I notice all this on my way back and forth to the cabins, the woodpile, the gardens. But I keep walking. You can’t engage, risk that much control, as much as you’d want, to another person, man or woman, Rodrigo or Marianne, in a home or a commune, finca, farm, whatever. I’m on my own, me and my girls. I’m the only one I can trust. All the rest is a crutch, something to lean on while I try to get my balance.
One morning, on my way to the medicinal herb garden, I see Rodrigo’s workers laying out lines for a guest cabin. There’s a new man. He wraps a loop of string around a stake and looks up at me. I catch my breath. Carlos. He smirks. He has found me. Us. He is inside the fort. I want to throw up. Instead I grab a mattock, hold my head high and walk to the raised lettuce beds to begin weeding. I punch the ground, rip and tear. Till I hear high pitched voices, “Papi! Papi!” Arianna has been watching the girls and they have spotted their father. Damn. I fall on my knees, pretend to be hand weeding. Now what? Now what?
It’s my turn to make lunch. I have to run the gauntlet past the builders to get to the kitchen. I don’t look at Carlos. But I can tell he’s looking at me. Rodrigo isn’t. Wouldn’t be. I’m sure. Just Carlos.
I lug a basket of vegetables into the open-air kitchen and dump them in the sink to rinse. Then I shove two chunks of wood into the brick stove. Next, I half-fill a blackened pot with water and place it on the grill. I pick out a sharp knife and attack carrots, potatoes, platanos and chayote. I’m skinning the yams when I sense Marianne standing next to me. If she hugs me, I swear, I’m going to scream. Instead she calmly strips leafs off the spinach and carefully slices them into thin strips. When the silence builds to a roar, she says, “Girls need to be told they’re precious, to know their father is part of their lives.” Yes, I want to say. But what about their mother? Don’t we need to feel safe? To be cared for, too?

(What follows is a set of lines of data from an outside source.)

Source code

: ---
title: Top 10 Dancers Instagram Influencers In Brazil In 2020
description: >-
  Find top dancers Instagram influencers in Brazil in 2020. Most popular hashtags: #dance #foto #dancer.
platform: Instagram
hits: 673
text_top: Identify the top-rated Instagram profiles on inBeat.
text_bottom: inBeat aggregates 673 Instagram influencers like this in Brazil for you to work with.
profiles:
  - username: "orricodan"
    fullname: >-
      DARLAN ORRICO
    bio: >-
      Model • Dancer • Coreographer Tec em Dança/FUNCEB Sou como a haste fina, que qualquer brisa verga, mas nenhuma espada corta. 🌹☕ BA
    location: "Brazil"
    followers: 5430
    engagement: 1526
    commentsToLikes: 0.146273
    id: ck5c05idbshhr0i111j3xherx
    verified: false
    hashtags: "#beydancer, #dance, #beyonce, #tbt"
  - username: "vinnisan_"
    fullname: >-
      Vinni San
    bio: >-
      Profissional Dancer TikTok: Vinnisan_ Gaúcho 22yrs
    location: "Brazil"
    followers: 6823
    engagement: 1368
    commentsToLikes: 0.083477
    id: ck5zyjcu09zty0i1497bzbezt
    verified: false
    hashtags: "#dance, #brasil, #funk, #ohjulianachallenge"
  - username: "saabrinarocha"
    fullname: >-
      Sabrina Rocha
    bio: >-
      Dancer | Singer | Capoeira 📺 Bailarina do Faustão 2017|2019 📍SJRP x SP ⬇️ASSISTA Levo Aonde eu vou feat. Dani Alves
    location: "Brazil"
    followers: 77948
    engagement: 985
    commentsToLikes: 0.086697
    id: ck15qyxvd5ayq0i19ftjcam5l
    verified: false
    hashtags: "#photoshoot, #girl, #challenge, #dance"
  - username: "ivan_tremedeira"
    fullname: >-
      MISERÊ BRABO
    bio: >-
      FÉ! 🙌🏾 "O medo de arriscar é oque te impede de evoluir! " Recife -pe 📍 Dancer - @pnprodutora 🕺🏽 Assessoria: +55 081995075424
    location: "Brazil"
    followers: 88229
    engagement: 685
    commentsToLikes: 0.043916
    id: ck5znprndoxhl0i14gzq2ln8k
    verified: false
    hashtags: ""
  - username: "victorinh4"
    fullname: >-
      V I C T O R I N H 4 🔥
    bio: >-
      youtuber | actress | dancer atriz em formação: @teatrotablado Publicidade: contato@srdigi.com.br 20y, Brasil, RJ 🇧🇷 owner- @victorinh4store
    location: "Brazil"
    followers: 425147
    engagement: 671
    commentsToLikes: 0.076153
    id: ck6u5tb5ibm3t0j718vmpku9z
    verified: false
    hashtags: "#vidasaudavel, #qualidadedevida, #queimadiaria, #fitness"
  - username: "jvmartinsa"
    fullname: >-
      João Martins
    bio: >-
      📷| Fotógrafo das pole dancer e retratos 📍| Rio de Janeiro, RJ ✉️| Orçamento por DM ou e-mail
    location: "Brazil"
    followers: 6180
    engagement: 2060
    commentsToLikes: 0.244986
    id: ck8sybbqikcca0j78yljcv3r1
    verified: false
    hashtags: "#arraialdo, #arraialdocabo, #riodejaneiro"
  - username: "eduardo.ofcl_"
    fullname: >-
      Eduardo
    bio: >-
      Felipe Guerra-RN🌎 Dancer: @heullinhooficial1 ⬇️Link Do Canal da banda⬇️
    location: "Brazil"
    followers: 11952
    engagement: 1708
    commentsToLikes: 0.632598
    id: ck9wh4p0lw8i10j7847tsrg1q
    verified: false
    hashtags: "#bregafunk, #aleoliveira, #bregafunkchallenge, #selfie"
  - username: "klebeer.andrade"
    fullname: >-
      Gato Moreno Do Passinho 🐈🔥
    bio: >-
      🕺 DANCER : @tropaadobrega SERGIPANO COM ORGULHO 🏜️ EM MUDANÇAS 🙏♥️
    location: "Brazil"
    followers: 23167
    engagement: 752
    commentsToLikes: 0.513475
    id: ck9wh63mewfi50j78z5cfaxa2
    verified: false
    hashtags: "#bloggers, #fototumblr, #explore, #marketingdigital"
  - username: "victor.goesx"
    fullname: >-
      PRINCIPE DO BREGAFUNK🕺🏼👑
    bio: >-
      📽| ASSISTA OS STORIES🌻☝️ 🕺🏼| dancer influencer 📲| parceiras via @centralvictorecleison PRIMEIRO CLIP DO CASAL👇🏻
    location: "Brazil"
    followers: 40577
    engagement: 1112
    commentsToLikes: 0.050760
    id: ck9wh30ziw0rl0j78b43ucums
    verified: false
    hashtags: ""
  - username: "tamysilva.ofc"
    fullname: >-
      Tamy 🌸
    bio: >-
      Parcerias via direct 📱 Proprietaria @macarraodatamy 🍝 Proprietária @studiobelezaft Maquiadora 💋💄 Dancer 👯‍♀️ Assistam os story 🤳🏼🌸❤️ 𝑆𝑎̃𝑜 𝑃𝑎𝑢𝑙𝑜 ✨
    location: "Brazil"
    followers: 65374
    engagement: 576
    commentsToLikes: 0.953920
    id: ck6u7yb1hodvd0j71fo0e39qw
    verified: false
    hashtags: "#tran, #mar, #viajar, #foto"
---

Before I can answer she takes off, muttering something about getting oregano from the garden. I stumble toward the yoga salon and its porch hanging over the Orosi valley. A half hour, twenty minutes. That’s all I need—quiet, a chance to center myself. I drop into the lotus position, breathe deeply, slowly.
Movement off to one side snags my concentration. I fight the distraction of the rhythmic movement at the edge of my vision. It’s regular, controlled, soothing. Finally, I shift focus to see Rodrigo at a workbench studying a plank for use as a roof beam. He sights down the board for warp and torque, then runs his hand along the standing edge like a blind person reading the knots and burrs with his sensitive fingertips. He gently sets the board down, braces it and begins to run a plane over the ragged surface. No wasted motion. You could beat a drum to his flowing strokes. I’m sad when he caresses the board one last time and gracefully rounds it onto his shoulder. He is his work. His work is him. As he climbs the path, he must sense me watching because he looks up, holds my eye for a moment then says, “He will only help for one more day.”
I nod back, noticed, cared for. Good. And thank you for men like you.